Restate the data word for word and leave the images out.

(Records provided begins)

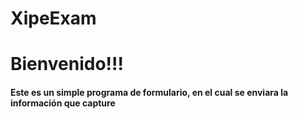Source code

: # XipeExam
<h1>Bienvenido!!!</hi>
<h4>Este es un  simple programa de formulario, en el cual se enviara la información que capture</h4>
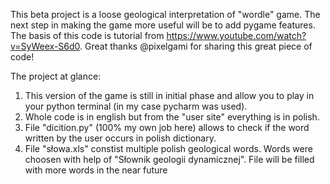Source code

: This beta project is a loose geological interpretation of "wordle" game.
The next step in making the game more useful will be to add pygame features.
The basis of this code is tutorial from https://www.youtube.com/watch?v=SyWeex-S6d0. Great thanks @pixelgami for sharing this great piece of code!

The project at glance:
1. This version of the game is still in initial phase and allow you to play in your python terminal (in my case pycharm was used).
2. Whole code is in english but from the "user site" everything is in polish.
3. File "dicition.py" (100% my own job here) allows to check if the word written by the user occurs in polish dictionary.
4. File "słowa.xls" constist multiple polish geological words. Words were choosen with help of "Słownik geologii dynamicznej". File will be filled with more words in the near future

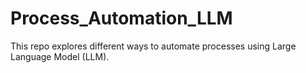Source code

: # Process_Automation_LLM
This repo explores different ways to automate processes using Large Language Model (LLM).
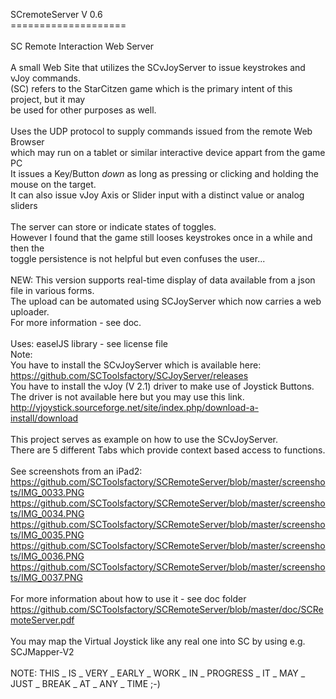 SCremoteServer V 0.6<br>
====================<br>
<br>
SC Remote Interaction Web Server <br>
<br>
A small Web Site that utilizes the SCvJoyServer to issue keystrokes and vJoy commands.<br>
(SC) refers to the StarCitzen game which is the primary intent of this project, but it may <br>
be used for other purposes as well.<br>
<br>
Uses the UDP protocol to supply commands issued from the remote Web Browser<br>
which may run on a tablet or similar interactive device appart from the game PC<br>
It issues a Key/Button _down_ as long as pressing or clicking and holding the mouse on the target.<br>
It can also issue vJoy Axis or Slider input with a distinct value or analog sliders<br>
<br>
The server can store or indicate states of toggles.<br>
However I found that the game still looses keystrokes once in a while and then the<br>
toggle persistence is not helpful but even confuses the user...<br>
<br>
NEW: This version supports real-time display of data available from a json file in various forms.<br>
The upload can be automated using SCJoyServer which now carries a web uploader.<br>
For more information - see doc.<br>
<br>
Uses: easelJS library - see license file
<br>
Note: <br>
You have to install the SCvJoyServer which is available here:<br>
https://github.com/SCToolsfactory/SCJoyServer/releases
<br>
You have to install the vJoy (V 2.1) driver to make use of Joystick Buttons.<br>
The driver is not available here but you may use this link.<br>
http://vjoystick.sourceforge.net/site/index.php/download-a-install/download    <br>
<br>
This project serves as example on how to use the SCvJoyServer.<br>
There are 5 different Tabs which provide context based access to functions.<br>
<br>
See screenshots from an iPad2:<br>
https://github.com/SCToolsfactory/SCRemoteServer/blob/master/screenshots/IMG_0033.PNG<br>
https://github.com/SCToolsfactory/SCRemoteServer/blob/master/screenshots/IMG_0034.PNG<br>
https://github.com/SCToolsfactory/SCRemoteServer/blob/master/screenshots/IMG_0035.PNG<br>
https://github.com/SCToolsfactory/SCRemoteServer/blob/master/screenshots/IMG_0036.PNG<br>
https://github.com/SCToolsfactory/SCRemoteServer/blob/master/screenshots/IMG_0037.PNG<br>
<br>
For more information about how to use it - see doc folder<br>
https://github.com/SCToolsfactory/SCRemoteServer/blob/master/doc/SCRemoteServer.pdf<br>
<br>
You may map the Virtual Joystick like any real one into SC by using e.g. SCJMapper-V2<br>
<br>
NOTE: THIS _ IS _ VERY _ EARLY _ WORK _ IN _ PROGRESS _ IT _ MAY _ JUST _ BREAK _ AT _ ANY _ TIME ;-)<br>
<br>


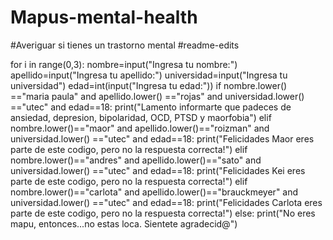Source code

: # Mapus-mental-health
#Averiguar si tienes un trastorno mental
#readme-edits

for i in range(0,3):
 nombre=input("Ingresa tu nombre:")
 apellido=input("Ingresa tu apellido:")
 universidad=input("Ingresa tu universidad")
 edad=int(input("Ingresa tu edad:"))
 if nombre.lower() =="maria paula" and apellido.lower() =="rojas" and universidad.lower() =="utec" and edad==18: 
   print("Lamento informarte que padeces de ansiedad, depresion, bipolaridad, OCD, PTSD y maorfobia")
 elif nombre.lower()=="maor" and apellido.lower()=="roizman" and universidad.lower() =="utec" and edad==18:
  print("Felicidades Maor eres parte de este codigo, pero no la respuesta correcta!")
 elif nombre.lower()=="andres" and apellido.lower()=="sato" and universidad.lower() =="utec" and edad==18:
   print("Felicidades Kei eres parte de este codigo, pero no la respuesta correcta!")
 elif nombre.lower()=="carlota" and apellido.lower()=="brauckmeyer" and universidad.lower() =="utec" and edad==18:
   print("Felicidades Carlota eres parte de este codigo, pero no la respuesta correcta!")
 else:
   print("No eres mapu, entonces...no estas loca. Sientete agradecid@")
  


  
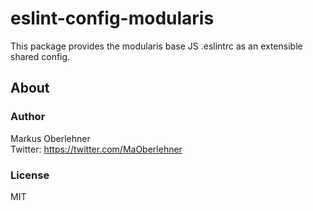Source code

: # eslint-config-modularis
This package provides the modularis base JS .eslintrc as an extensible shared config.

## About
### Author
Markus Oberlehner  
Twitter: https://twitter.com/MaOberlehner

### License
MIT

(Records provided ends)

## Written answer
Source code

: # XipeExam
<h1>Bienvenido!!!</hi>
<h4>Este es un  simple programa de formulario, en el cual se enviara la información que capture</h4>
Source code

: This beta project is a loose geological interpretation of "wordle" game.
The next step in making the game more useful will be to add pygame features.
The basis of this code is tutorial from https://www.youtube.com/watch?v=SyWeex-S6d0. Great thanks @pixelgami for sharing this great piece of code!

The project at glance:
1. This version of the game is still in initial phase and allow you to play in your python terminal (in my case pycharm was used).
2. Whole code is in english but from the "user site" everything is in polish.
3. File "dicition.py" (100% my own job here) allows to check if the word written by the user occurs in polish dictionary.
4. File "słowa.xls" constist multiple polish geological words. Words were choosen with help of "Słownik geologii dynamicznej". File will be filled with more words in the near future

Source code

: # Process_Automation_LLM
This repo explores different ways to automate processes using Large Language Model (LLM).
 SCremoteServer V 0.6<br>
====================<br>
<br>
SC Remote Interaction Web Server <br>
<br>
A small Web Site that utilizes the SCvJoyServer to issue keystrokes and vJoy commands.<br>
(SC) refers to the StarCitzen game which is the primary intent of this project, but it may <br>
be used for other purposes as well.<br>
<br>
Uses the UDP protocol to supply commands issued from the remote Web Browser<br>
which may run on a tablet or similar interactive device appart from the game PC<br>
It issues a Key/Button _down_ as long as pressing or clicking and holding the mouse on the target.<br>
It can also issue vJoy Axis or Slider input with a distinct value or analog sliders<br>
<br>
The server can store or indicate states of toggles.<br>
However I found that the game still looses keystrokes once in a while and then the<br>
toggle persistence is not helpful but even confuses the user...<br>
<br>
NEW: This version supports real-time display of data available from a json file in various forms.<br>
The upload can be automated using SCJoyServer which now carries a web uploader.<br>
For more information - see doc.<br>
<br>
Uses: easelJS library - see license file
<br>
Note: <br>
You have to install the SCvJoyServer which is available here:<br>
https://github.com/SCToolsfactory/SCJoyServer/releases
<br>
You have to install the vJoy (V 2.1) driver to make use of Joystick Buttons.<br>
The driver is not available here but you may use this link.<br>
http://vjoystick.sourceforge.net/site/index.php/download-a-install/download    <br>
<br>
This project serves as example on how to use the SCvJoyServer.<br>
There are 5 different Tabs which provide context based access to functions.<br>
<br>
See screenshots from an iPad2:<br>
https://github.com/SCToolsfactory/SCRemoteServer/blob/master/screenshots/IMG_0033.PNG<br>
https://github.com/SCToolsfactory/SCRemoteServer/blob/master/screenshots/IMG_0034.PNG<br>
https://github.com/SCToolsfactory/SCRemoteServer/blob/master/screenshots/IMG_0035.PNG<br>
https://github.com/SCToolsfactory/SCRemoteServer/blob/master/screenshots/IMG_0036.PNG<br>
https://github.com/SCToolsfactory/SCRemoteServer/blob/master/screenshots/IMG_0037.PNG<br>
<br>
For more information about how to use it - see doc folder<br>
https://github.com/SCToolsfactory/SCRemoteServer/blob/master/doc/SCRemoteServer.pdf<br>
<br>
You may map the Virtual Joystick like any real one into SC by using e.g. SCJMapper-V2<br>
<br>
NOTE: THIS _ IS _ VERY _ EARLY _ WORK _ IN _ PROGRESS _ IT _ MAY _ JUST _ BREAK _ AT _ ANY _ TIME ;-)<br>
<br>


Source code

: # Mapus-mental-health
#Averiguar si tienes un trastorno mental
#readme-edits

for i in range(0,3):
 nombre=input("Ingresa tu nombre:")
 apellido=input("Ingresa tu apellido:")
 universidad=input("Ingresa tu universidad")
 edad=int(input("Ingresa tu edad:"))
 if nombre.lower() =="maria paula" and apellido.lower() =="rojas" and universidad.lower() =="utec" and edad==18: 
   print("Lamento informarte que padeces de ansiedad, depresion, bipolaridad, OCD, PTSD y maorfobia")
 elif nombre.lower()=="maor" and apellido.lower()=="roizman" and universidad.lower() =="utec" and edad==18:
  print("Felicidades Maor eres parte de este codigo, pero no la respuesta correcta!")
 elif nombre.lower()=="andres" and apellido.lower()=="sato" and universidad.lower() =="utec" and edad==18:
   print("Felicidades Kei eres parte de este codigo, pero no la respuesta correcta!")
 elif nombre.lower()=="carlota" and apellido.lower()=="brauckmeyer" and universidad.lower() =="utec" and edad==18:
   print("Felicidades Carlota eres parte de este codigo, pero no la respuesta correcta!")
 else:
   print("No eres mapu, entonces...no estas loca. Sientete agradecid@")
  


  
Source code

: # eslint-config-modularis
This package provides the modularis base JS .eslintrc as an extensible shared config.

## About
### Author
Markus Oberlehner  
Twitter: https://twitter.com/MaOberlehner

### License
MIT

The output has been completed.